9H30, le bureau est plié et prêt à rejoindre Annequin. De son côté Raphaël fait ses courses de démarrage. Accompagné de Jean-Luc, il prépare le buffet du soir. Charcuteries et fromages. Je ferme un instant les yeux et l’imagine se promenant dans les allées de marché et Super « marché », lui et sa taille impressionnante, caddy débordant et ses yeux brillants. Je ne lui ai jamais dit, maintenat il le sait si il me lit, mais j’ai souvent ri à l’idée qu’il fallait 2 à 3 types comme moi, pour faire un gars comme lui.
9H30, les premières confirmations d’arrivées me parviennent ; la Bulgarie est en France ! Le Bulgarie impatiente, prendra le train précédent à celui qui était convenu….

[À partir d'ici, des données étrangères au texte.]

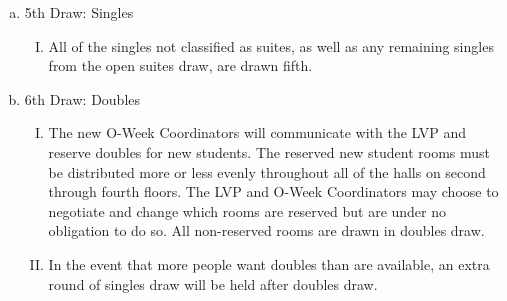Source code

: \documentclass[USletter,12pt]{article}
\begin{document}
\begin{enumerate}[(a)]
\item 5th Draw: Singles
	\begin{enumerate}[(I)]
	\item All of the singles not classified as suites, as well as any remaining singles from the open suites draw, are drawn fifth.
	\end{enumerate}
\item 6th Draw: Doubles
	\begin{enumerate}[(I)]
	\item The new O-Week Coordinators will communicate with the LVP and reserve doubles for new students.  The reserved new student rooms must be distributed more or less evenly throughout all of the halls on second through fourth floors.  The LVP and O-Week Coordinators may choose to negotiate and change which rooms are reserved but are under no obligation to do so.  All non-reserved rooms are drawn in doubles draw.
	\item In the event that more people want doubles than are available, an extra round of singles draw will be held after doubles draw.
	\end{enumerate}
\end{enumerate}
\end{document}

10H30, Dorothée me dépose à Annequin. Pendant que j’ouvre la salle des fêtes, elle repart à Lille accueillir Reni et Luysi, les Bulgares impatientes. Au centre de la salle, les services techniques de la ville ont déposé, tel un cadeau, les éléments de la fiche technique (Plateaux SAMIA, Grilles d’exposition, tables et chaises...) que nous leur avions fait parvenir. Mon esprit ne supportant pas le désordre et bien que les plateaux pèsent un certain poids, je cherche d’abord à les déplacer. J’imagine un système roulant et astucieux mais, très vite comprenant que je grillerai trop de cartouche de mon « énergie 2ème souffle », je fais appel à la ville pour qu’une aide me soit apportée. Une fois les plateaux installés, je positionne les grilles en fermeture de salle. 3 espaces sont maintenant clairement délimités. Quand les participants arriveront, ils trouveront 3 lieu dans un lieu.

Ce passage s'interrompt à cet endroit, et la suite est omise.